--- RECORD EXTRACTS ---
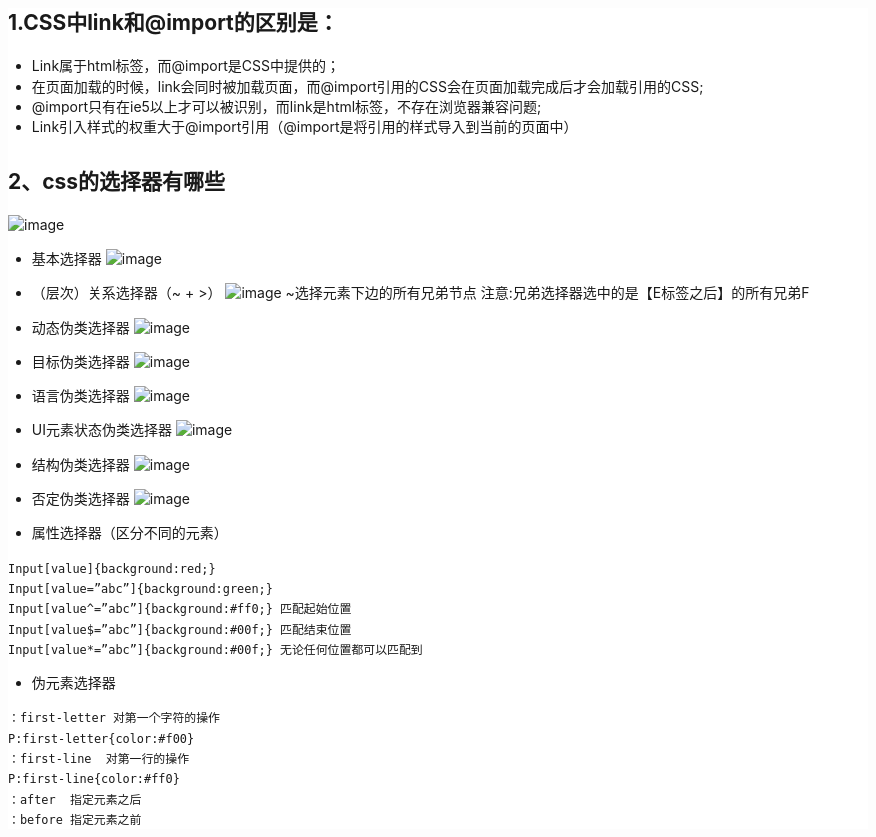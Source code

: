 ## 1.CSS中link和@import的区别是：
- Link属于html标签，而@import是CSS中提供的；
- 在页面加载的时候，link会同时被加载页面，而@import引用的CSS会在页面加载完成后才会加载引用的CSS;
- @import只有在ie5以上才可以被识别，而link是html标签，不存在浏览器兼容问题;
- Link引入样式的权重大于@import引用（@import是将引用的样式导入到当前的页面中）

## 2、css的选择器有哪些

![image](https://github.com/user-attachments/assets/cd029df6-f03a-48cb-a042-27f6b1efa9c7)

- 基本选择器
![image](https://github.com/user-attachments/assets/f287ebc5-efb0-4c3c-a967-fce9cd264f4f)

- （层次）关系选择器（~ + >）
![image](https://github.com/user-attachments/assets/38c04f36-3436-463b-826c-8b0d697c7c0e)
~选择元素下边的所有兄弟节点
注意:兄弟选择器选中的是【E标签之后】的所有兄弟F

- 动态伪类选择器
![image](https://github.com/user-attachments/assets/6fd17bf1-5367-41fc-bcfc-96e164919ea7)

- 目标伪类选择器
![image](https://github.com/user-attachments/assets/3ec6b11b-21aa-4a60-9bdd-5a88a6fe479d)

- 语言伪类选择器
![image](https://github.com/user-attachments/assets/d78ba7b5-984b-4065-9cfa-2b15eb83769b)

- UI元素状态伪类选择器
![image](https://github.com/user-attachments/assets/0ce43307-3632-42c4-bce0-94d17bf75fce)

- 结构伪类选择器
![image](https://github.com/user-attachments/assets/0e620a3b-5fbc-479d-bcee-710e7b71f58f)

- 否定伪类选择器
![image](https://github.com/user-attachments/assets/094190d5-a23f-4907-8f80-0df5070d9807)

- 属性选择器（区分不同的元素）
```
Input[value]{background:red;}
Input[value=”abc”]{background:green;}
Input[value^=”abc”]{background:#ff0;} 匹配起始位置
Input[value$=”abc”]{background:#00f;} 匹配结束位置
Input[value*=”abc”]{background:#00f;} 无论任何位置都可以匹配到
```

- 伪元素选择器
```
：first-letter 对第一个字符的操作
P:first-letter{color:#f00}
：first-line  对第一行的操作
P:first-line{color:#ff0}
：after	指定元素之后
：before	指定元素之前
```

...

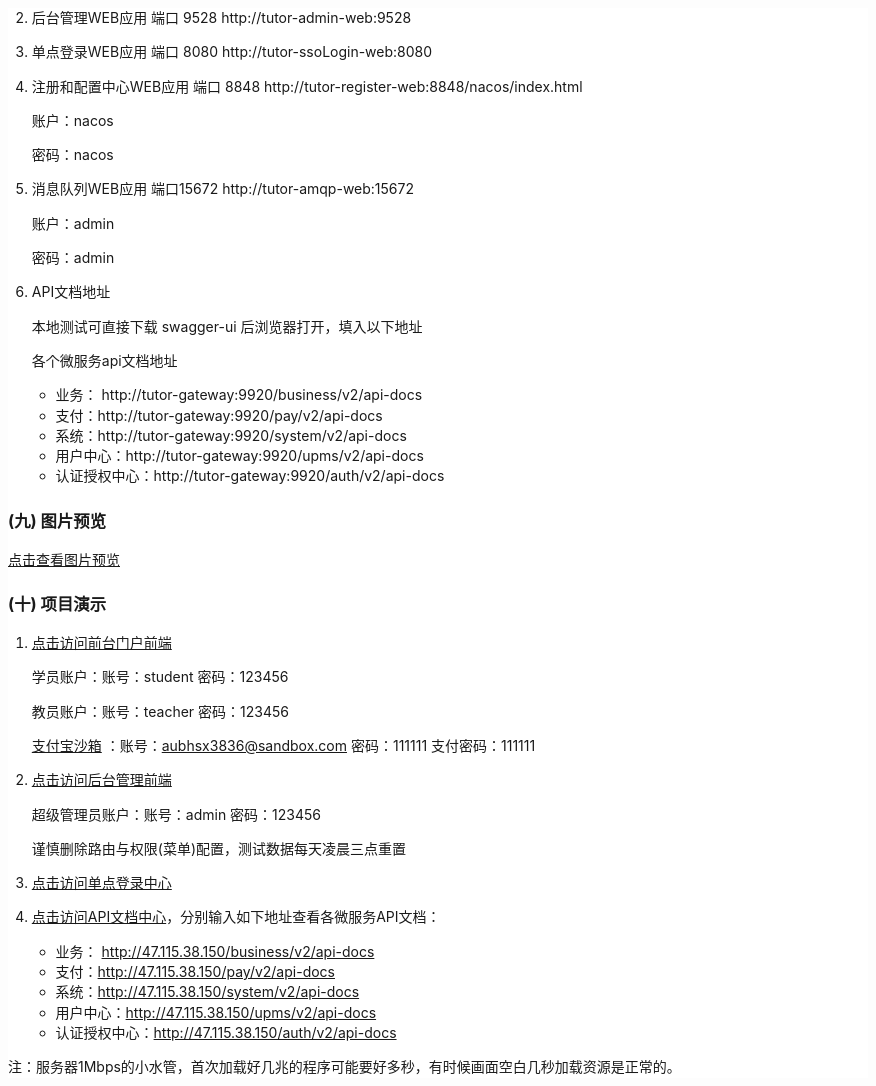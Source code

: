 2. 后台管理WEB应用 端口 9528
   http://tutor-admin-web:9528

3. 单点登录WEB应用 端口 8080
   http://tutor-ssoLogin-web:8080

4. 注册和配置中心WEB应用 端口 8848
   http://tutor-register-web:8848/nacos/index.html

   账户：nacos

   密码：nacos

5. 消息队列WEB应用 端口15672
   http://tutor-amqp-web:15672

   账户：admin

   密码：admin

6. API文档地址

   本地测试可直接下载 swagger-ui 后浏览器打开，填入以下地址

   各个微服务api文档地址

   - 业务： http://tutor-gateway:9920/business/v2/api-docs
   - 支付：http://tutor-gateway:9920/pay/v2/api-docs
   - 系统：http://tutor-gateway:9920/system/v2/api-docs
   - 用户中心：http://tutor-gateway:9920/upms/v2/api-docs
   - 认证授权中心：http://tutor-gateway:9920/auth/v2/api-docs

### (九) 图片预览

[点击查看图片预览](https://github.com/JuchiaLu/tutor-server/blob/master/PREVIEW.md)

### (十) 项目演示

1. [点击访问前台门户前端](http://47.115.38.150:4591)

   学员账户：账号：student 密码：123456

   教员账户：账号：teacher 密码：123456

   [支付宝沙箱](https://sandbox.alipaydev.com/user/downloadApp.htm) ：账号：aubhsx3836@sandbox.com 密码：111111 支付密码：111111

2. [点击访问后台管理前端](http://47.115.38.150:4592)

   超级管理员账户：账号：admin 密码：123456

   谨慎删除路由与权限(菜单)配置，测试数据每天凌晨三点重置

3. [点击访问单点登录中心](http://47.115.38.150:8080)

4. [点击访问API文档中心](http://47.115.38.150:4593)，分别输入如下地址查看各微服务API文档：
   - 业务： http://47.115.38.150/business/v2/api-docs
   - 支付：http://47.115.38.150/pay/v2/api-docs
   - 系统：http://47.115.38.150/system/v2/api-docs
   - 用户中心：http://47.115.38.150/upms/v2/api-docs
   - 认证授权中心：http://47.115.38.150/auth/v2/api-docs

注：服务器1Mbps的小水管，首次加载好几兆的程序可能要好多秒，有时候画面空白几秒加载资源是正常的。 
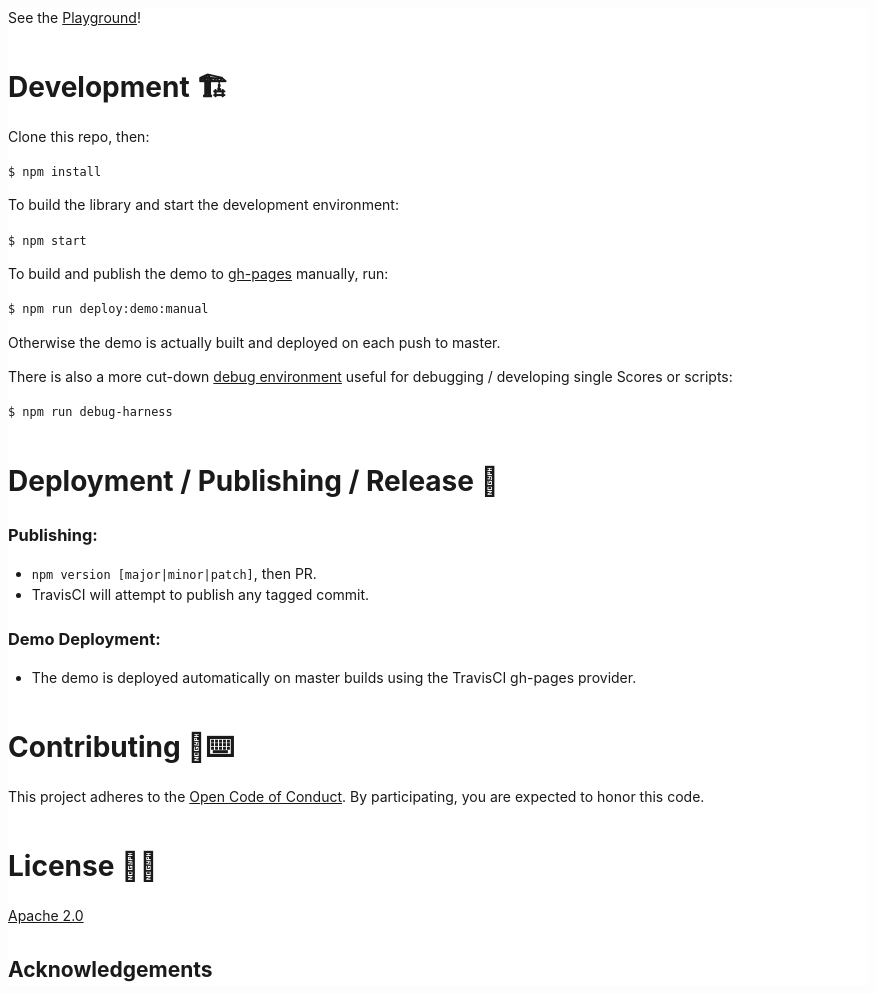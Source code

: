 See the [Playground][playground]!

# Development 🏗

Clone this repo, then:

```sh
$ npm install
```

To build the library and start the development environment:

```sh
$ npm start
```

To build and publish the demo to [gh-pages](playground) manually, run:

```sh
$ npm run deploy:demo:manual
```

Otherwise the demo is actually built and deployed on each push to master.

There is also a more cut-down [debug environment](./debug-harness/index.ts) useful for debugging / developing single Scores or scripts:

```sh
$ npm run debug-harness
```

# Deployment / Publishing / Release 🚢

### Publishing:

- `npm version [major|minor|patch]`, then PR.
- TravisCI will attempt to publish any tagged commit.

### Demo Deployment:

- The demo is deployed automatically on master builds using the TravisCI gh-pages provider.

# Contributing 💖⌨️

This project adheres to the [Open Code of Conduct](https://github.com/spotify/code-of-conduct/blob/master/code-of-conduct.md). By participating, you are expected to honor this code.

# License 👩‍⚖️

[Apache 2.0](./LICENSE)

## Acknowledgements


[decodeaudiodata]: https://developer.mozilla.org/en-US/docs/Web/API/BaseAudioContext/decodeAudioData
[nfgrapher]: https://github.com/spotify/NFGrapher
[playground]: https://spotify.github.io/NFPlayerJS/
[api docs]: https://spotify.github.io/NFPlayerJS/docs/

--- PROBLEM ---
Report the number of lines in the listing that hold the string "pages", and nothing else.

--- REPLY ---
2